▸ ASSIGNMENT
Please set down the entries below once more, exactly.

—————

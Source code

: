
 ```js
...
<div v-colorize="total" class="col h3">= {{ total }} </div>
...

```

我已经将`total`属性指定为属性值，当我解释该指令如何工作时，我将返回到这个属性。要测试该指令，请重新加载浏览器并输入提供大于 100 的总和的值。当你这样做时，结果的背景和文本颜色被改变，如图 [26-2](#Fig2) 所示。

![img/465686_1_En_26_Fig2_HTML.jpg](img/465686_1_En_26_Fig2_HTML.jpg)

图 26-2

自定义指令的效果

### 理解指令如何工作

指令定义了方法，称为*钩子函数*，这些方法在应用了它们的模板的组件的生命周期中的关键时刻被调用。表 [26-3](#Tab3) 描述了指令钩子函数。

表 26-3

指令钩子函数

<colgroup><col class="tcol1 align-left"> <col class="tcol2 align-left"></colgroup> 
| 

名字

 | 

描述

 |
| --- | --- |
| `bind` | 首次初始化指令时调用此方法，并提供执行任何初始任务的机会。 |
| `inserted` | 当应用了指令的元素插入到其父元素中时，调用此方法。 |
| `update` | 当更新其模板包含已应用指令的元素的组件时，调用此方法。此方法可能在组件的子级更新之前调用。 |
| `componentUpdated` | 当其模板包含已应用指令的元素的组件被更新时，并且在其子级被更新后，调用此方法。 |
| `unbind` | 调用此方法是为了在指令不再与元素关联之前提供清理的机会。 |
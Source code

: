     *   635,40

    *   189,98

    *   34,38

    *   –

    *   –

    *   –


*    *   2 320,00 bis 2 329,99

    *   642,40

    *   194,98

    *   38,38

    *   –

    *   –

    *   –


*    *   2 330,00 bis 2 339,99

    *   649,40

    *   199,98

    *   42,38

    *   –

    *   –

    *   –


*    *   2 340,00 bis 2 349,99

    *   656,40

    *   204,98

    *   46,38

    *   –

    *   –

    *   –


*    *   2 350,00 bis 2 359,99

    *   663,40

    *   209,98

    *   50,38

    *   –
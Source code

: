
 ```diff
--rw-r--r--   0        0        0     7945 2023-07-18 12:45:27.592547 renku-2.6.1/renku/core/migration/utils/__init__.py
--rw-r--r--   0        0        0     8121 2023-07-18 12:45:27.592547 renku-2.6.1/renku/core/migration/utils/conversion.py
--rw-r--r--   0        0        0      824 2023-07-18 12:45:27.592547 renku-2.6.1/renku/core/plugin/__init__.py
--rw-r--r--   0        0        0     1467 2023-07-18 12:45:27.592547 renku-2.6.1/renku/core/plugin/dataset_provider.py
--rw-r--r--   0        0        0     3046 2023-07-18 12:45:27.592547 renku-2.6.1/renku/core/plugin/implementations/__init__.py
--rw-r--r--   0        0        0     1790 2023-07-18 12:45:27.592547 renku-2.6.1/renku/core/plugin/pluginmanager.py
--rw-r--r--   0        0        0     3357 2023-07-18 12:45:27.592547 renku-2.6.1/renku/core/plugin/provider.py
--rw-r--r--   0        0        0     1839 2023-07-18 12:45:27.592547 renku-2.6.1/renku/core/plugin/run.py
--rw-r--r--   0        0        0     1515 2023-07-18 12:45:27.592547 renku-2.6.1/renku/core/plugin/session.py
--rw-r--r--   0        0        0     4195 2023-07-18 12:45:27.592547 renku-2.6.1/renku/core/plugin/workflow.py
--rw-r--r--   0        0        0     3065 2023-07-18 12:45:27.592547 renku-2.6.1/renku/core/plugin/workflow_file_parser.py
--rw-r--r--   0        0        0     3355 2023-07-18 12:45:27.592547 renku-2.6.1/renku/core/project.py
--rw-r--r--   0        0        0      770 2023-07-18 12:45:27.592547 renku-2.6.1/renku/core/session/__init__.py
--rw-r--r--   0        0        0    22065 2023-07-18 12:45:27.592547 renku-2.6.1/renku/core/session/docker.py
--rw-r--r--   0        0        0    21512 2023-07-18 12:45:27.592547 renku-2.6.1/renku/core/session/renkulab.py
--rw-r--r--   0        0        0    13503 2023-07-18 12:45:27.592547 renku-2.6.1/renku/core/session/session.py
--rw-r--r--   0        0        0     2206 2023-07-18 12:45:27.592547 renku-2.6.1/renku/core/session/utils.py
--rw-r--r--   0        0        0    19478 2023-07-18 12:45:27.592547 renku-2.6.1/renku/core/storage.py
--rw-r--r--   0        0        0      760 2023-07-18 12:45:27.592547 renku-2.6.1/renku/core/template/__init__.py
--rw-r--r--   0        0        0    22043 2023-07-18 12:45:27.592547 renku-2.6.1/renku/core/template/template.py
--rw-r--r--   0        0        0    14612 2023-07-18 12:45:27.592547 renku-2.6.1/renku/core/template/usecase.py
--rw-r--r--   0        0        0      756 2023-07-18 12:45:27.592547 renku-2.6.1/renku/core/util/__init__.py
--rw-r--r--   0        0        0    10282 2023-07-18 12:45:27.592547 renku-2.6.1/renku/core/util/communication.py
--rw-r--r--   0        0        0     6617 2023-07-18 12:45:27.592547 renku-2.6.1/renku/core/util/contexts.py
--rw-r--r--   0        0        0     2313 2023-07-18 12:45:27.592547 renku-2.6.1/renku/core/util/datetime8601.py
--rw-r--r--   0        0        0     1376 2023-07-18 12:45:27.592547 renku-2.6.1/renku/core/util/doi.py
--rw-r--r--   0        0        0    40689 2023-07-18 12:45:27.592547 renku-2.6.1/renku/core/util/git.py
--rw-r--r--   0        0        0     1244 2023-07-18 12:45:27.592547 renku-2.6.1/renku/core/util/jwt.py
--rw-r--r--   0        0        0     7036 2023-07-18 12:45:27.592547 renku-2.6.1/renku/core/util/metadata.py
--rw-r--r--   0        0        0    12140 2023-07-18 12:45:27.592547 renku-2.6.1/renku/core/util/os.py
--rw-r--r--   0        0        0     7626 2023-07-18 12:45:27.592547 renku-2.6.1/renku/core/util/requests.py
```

—————

▸ ANSWER SPACE
Source code

:
 ```js
...
<div v-colorize="total" class="col h3">= {{ total }} </div>
...

```

我已经将`total`属性指定为属性值，当我解释该指令如何工作时，我将返回到这个属性。要测试该指令，请重新加载浏览器并输入提供大于 100 的总和的值。当你这样做时，结果的背景和文本颜色被改变，如图 [26-2](#Fig2) 所示。

![img/465686_1_En_26_Fig2_HTML.jpg](img/465686_1_En_26_Fig2_HTML.jpg)

图 26-2

自定义指令的效果

### 理解指令如何工作

指令定义了方法，称为*钩子函数*，这些方法在应用了它们的模板的组件的生命周期中的关键时刻被调用。表 [26-3](#Tab3) 描述了指令钩子函数。

表 26-3

指令钩子函数

<colgroup><col class="tcol1 align-left"> <col class="tcol2 align-left"></colgroup> 
| 

名字

 | 

描述

 |
| --- | --- |
| `bind` | 首次初始化指令时调用此方法，并提供执行任何初始任务的机会。 |
| `inserted` | 当应用了指令的元素插入到其父元素中时，调用此方法。 |
| `update` | 当更新其模板包含已应用指令的元素的组件时，调用此方法。此方法可能在组件的子级更新之前调用。 |
| `componentUpdated` | 当其模板包含已应用指令的元素的组件被更新时，并且在其子级被更新后，调用此方法。 |
| `unbind` | 调用此方法是为了在指令不再与元素关联之前提供清理的机会。 |
Source code

:     *   635,40

    *   189,98

    *   34,38

    *   –

    *   –

    *   –


*    *   2 320,00 bis 2 329,99

    *   642,40

    *   194,98

    *   38,38

    *   –

    *   –

    *   –


*    *   2 330,00 bis 2 339,99

    *   649,40

    *   199,98

    *   42,38

    *   –

    *   –

    *   –


*    *   2 340,00 bis 2 349,99

    *   656,40

    *   204,98

    *   46,38

    *   –

    *   –

    *   –


*    *   2 350,00 bis 2 359,99

    *   663,40

    *   209,98

    *   50,38

    *   –
Source code

:
 ```diff
--rw-r--r--   0        0        0     7945 2023-07-18 12:45:27.592547 renku-2.6.1/renku/core/migration/utils/__init__.py
--rw-r--r--   0        0        0     8121 2023-07-18 12:45:27.592547 renku-2.6.1/renku/core/migration/utils/conversion.py
--rw-r--r--   0        0        0      824 2023-07-18 12:45:27.592547 renku-2.6.1/renku/core/plugin/__init__.py
--rw-r--r--   0        0        0     1467 2023-07-18 12:45:27.592547 renku-2.6.1/renku/core/plugin/dataset_provider.py
--rw-r--r--   0        0        0     3046 2023-07-18 12:45:27.592547 renku-2.6.1/renku/core/plugin/implementations/__init__.py
--rw-r--r--   0        0        0     1790 2023-07-18 12:45:27.592547 renku-2.6.1/renku/core/plugin/pluginmanager.py
--rw-r--r--   0        0        0     3357 2023-07-18 12:45:27.592547 renku-2.6.1/renku/core/plugin/provider.py
--rw-r--r--   0        0        0     1839 2023-07-18 12:45:27.592547 renku-2.6.1/renku/core/plugin/run.py
--rw-r--r--   0        0        0     1515 2023-07-18 12:45:27.592547 renku-2.6.1/renku/core/plugin/session.py
--rw-r--r--   0        0        0     4195 2023-07-18 12:45:27.592547 renku-2.6.1/renku/core/plugin/workflow.py
--rw-r--r--   0        0        0     3065 2023-07-18 12:45:27.592547 renku-2.6.1/renku/core/plugin/workflow_file_parser.py
--rw-r--r--   0        0        0     3355 2023-07-18 12:45:27.592547 renku-2.6.1/renku/core/project.py
--rw-r--r--   0        0        0      770 2023-07-18 12:45:27.592547 renku-2.6.1/renku/core/session/__init__.py
--rw-r--r--   0        0        0    22065 2023-07-18 12:45:27.592547 renku-2.6.1/renku/core/session/docker.py
--rw-r--r--   0        0        0    21512 2023-07-18 12:45:27.592547 renku-2.6.1/renku/core/session/renkulab.py
--rw-r--r--   0        0        0    13503 2023-07-18 12:45:27.592547 renku-2.6.1/renku/core/session/session.py
--rw-r--r--   0        0        0     2206 2023-07-18 12:45:27.592547 renku-2.6.1/renku/core/session/utils.py
--rw-r--r--   0        0        0    19478 2023-07-18 12:45:27.592547 renku-2.6.1/renku/core/storage.py
--rw-r--r--   0        0        0      760 2023-07-18 12:45:27.592547 renku-2.6.1/renku/core/template/__init__.py
--rw-r--r--   0        0        0    22043 2023-07-18 12:45:27.592547 renku-2.6.1/renku/core/template/template.py
--rw-r--r--   0        0        0    14612 2023-07-18 12:45:27.592547 renku-2.6.1/renku/core/template/usecase.py
--rw-r--r--   0        0        0      756 2023-07-18 12:45:27.592547 renku-2.6.1/renku/core/util/__init__.py
--rw-r--r--   0        0        0    10282 2023-07-18 12:45:27.592547 renku-2.6.1/renku/core/util/communication.py
--rw-r--r--   0        0        0     6617 2023-07-18 12:45:27.592547 renku-2.6.1/renku/core/util/contexts.py
--rw-r--r--   0        0        0     2313 2023-07-18 12:45:27.592547 renku-2.6.1/renku/core/util/datetime8601.py
--rw-r--r--   0        0        0     1376 2023-07-18 12:45:27.592547 renku-2.6.1/renku/core/util/doi.py
--rw-r--r--   0        0        0    40689 2023-07-18 12:45:27.592547 renku-2.6.1/renku/core/util/git.py
--rw-r--r--   0        0        0     1244 2023-07-18 12:45:27.592547 renku-2.6.1/renku/core/util/jwt.py
--rw-r--r--   0        0        0     7036 2023-07-18 12:45:27.592547 renku-2.6.1/renku/core/util/metadata.py
--rw-r--r--   0        0        0    12140 2023-07-18 12:45:27.592547 renku-2.6.1/renku/core/util/os.py
--rw-r--r--   0        0        0     7626 2023-07-18 12:45:27.592547 renku-2.6.1/renku/core/util/requests.py
```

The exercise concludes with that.